Zwei Wochen nach der ersten Runde der Präsidentenwahl in Kroatien hat am Sonntag die Stichwahl begonnen. Dabei tritt Amtsinhaber Zoran Milanovic als klarer Favorit an, sein Herausforderer ist der konservative Politiker Dragan Primorac, der von der Regierungspartei HDZ unterstützt wird. Milanovic hatte seine Wiederwahl für eine zweite Amtszeit im ersten Durchgang mit einem Stimmenanteil von 49,2 Prozent knapp verpasst. 

Der ehemalige Bildungs- und Wissenschaftsminister Primorac, der nach 15-jähriger Abwesenheit in die Politik zurückkehrte, kam in der ersten Wahlrunde auf 19,4 Prozent. Eine Niederlage des 59-jährigen Akademikers und Geschäftsmanns in der Stichwahl wäre eine weitere Schlappe für die HDZ von Ministerpräsident Andrej Plenkovic nach einem Korruptionsskandal im November.

In der Stichwahl reicht eine einfache Mehrheit für den Sieg. Laut einer am Donnerstag veröffentlichten Umfrage kann Milanovic jedoch sogar mit einem Stimmenanteil von gut 62 Prozent rechnen, Primorac wurde ein Ergebnis von nur 28 Prozent der Stimmen vorausgesagt.

Milanovic ist seit fast zwei Jahrzehnten eine der führenden politischen Persönlichkeiten Kroatiens. Von 2011 bis 2016 war er Ministerpräsident, das Amt des Staatschefs übernahm er im Jahr 2020. Primorac hat Milanovic wiederholt als „pro-russische Marionette“ kritisiert, der Kroatiens Glaubwürdigkeit in der EU und der Nato untergrabe. 
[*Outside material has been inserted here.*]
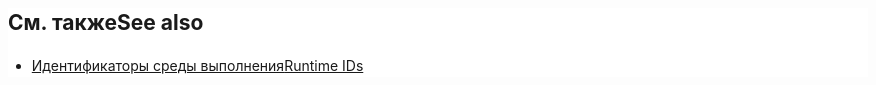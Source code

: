 ## <a name="see-also"></a><span data-ttu-id="dd9b6-191">См. также</span><span class="sxs-lookup"><span data-stu-id="dd9b6-191">See also</span></span>

- [<span data-ttu-id="dd9b6-192">Идентификаторы среды выполнения</span><span class="sxs-lookup"><span data-stu-id="dd9b6-192">Runtime IDs</span></span>](https://github.com/dotnet/runtime/blob/master/src/libraries/Microsoft.NETCore.Platforms/readme.md)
Der Präsident hat den russischen Einmarsch in die Ukraine zwar verurteilt, kritisiert jedoch immer wieder die militärische Unterstützung des Westens für Kiew. Milanovic stellte sich auch gegen ein Programm, bei dem kroatische Soldaten in Deutschland bei der Ausbildung ukrainischer Soldaten helfen sollten.

Der Präsident hat in Kroatien vor allem repräsentative Aufgaben, ist aber auch Oberbefehlshaber der Armee und vertritt das Land auf internationaler Ebene. Das EU-Land Kroatien mit seinen 3,8 Millionen Einwohnern kämpft derzeit mit der höchsten Inflationsrate in der Eurozone sowie mit weit verbreiteter Korruption und einem Arbeitskräftemangel.

Auch wenn der Präsident in Kroatien nur eingeschränkte Befugnisse hat, halten viele den Posten entscheidend für eine politische Balance im Land, das seit seiner Unabhängigkeit im Jahr 1991 überwiegend von der HDZ regiert wurde. „Ich bin kein Fan von Milanovic, aber ich werde ‚gegen die HDZ‘ stimmen“, sagte etwa die 35-jährige Wählerin Mia, die ihren Nachnamen nicht nennen wollte, vor der Stichwahl in Zagreb der Nachrichtenagentur AFP. Die Regierungspartei habe zu viel Macht und Plenkovic wandele sich „in einen Autokraten“.

Die Wahllokale sollen um 19.00 Uhr Ortszeit (20.00 Uhr MEZ) schließen. Im Anschluss werden die Ergebnisse von Nachwahlbefragungen erwartet. Erste amtliche Ergebnisse dürften im Laufe des Abends veröffentlicht werden.